I went to the literature for insight and found this article from the Lead Scientist at Berkeley Earth. In it, he shows that the Berkeley procedure produces less error when applied to temperature simulations from GCMs, where you already know the temperature field. Given that we’re comparing GCM data to actuals, that seems pretty compelling. So I use Berkeley Earth by itself. I pulled the data from this file on 8/11/2019. The conversion to Excel is here. I then broke it into a training version from July 1974 to June 2004 and a test version from July 2004 to June 2019. The training version also computes the monthly mean and monthly least squares trend anomalies.

#### CO2 Emissions Scenario

The second key decision is CO2 emissions scenario. Obviously, GCMs need to know how much CO2 humans will emit to calculate the temperature. We don’t know exactly what they will be in the future, so we have to choose a forecast. The IPCC uses “Representative Concentration Pathways” (RCPs) for this purpose. This paper reviews the scenarios.

The Mauna Loa data show CO2 increasing from 352 to 409 ppm from 1988 to 2018. That’s 1.90 ppm per year. At that rate, the concentration would reach 565 ppm in 2100, almost exactly double the pre-industrial value of 280 ppm. RCP 4.5 has CO2 concentrations stabilizing at 550 ppm in 2100, which is by far the closest RCP. So I use RCP 4.5.
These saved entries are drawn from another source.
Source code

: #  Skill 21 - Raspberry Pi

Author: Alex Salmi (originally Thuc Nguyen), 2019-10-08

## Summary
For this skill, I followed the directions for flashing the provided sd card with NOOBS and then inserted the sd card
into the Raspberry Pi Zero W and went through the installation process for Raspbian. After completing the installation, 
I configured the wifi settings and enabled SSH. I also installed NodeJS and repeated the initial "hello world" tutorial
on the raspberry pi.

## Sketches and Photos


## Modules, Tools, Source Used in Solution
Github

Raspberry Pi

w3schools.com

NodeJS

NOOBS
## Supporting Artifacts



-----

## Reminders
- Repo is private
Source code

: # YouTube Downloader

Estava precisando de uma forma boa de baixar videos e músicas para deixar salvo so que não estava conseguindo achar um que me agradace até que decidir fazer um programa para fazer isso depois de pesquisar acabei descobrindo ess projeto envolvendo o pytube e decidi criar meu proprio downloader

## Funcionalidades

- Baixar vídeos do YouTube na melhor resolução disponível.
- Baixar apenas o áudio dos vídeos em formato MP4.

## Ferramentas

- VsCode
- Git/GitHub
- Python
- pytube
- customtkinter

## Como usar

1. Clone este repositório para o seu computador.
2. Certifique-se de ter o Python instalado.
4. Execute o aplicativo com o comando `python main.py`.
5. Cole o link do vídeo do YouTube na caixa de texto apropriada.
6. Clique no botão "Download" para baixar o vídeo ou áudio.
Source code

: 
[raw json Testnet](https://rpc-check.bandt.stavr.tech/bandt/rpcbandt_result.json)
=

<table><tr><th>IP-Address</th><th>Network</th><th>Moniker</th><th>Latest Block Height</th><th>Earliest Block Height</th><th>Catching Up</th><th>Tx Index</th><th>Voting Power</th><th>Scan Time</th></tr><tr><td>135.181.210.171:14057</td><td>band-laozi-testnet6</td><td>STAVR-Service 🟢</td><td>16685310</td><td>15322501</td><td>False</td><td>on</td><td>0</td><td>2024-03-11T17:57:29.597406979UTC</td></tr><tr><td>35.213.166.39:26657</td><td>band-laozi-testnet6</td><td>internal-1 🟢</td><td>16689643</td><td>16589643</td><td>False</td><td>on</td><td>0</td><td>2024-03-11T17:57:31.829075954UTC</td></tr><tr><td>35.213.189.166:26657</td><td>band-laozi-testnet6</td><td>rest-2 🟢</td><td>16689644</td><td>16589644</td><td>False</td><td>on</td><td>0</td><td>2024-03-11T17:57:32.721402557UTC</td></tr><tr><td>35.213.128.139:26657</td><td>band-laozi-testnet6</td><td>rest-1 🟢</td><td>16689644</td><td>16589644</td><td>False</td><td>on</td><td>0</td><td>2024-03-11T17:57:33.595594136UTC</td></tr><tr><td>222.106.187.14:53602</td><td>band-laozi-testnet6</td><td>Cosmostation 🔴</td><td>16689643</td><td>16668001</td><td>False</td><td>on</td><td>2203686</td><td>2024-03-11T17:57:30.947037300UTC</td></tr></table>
The official CMIP5 model archives are here. However, they use a data format that I am not familiar with and Willis Eschenbach has already downloaded the data and converted the RCP 4.5 results to Excel here. I downloaded his file on 8/11/2019 and archived it here. I also broke it into training and test versions. The training version computes the average monthly temperatures for each model and subtracts it from the actual monthly average anomaly to compute the offset for the centering step.

#### Analysis

The test file performs the analysis. The first tab has the original data from each GCM run during the test period. The second tab adds in the average and trend model predictions. The third contains the monthly offsets for each GCM run and the fourth applies the offsets. The fifth and sixth calculate the absolute and squared errors. The seventh and eighth show the leaderboard for the absolute and squared measurements with the average and trend models highlighted in yellow and green.

**Final Thoughts**

- Assuming I have not made any serious conceptual or computational errors, it does not appear that the generation of GCMs from the early 2010s does a very good job of predicting temperatures on a 15-year time horizon.
- Moreover, these models systematically predict temperatures that are too high.
- I am modestly confident that I have not made any serious conceptual errors.
- I am pretty sure that I have made computational errors somewhere. I am only somewhat confident that these are not serious enough to affect the main conclusion.
- Regardless of my conceptual or computational errors in this specific analysis, I think this methodology is worth pursuing. If our policy choices now depend on our beliefs about the amount of future warming caused by human CO2 emissions, we should apply our best knowledge of how to build predictive models to climate modeling.
- I strongly suspect that if top scientists from statistical and machine learning collaborated with top scientists from climate modeling, we would see a substantial improvement in the ability of GCMs to make skillful predictions.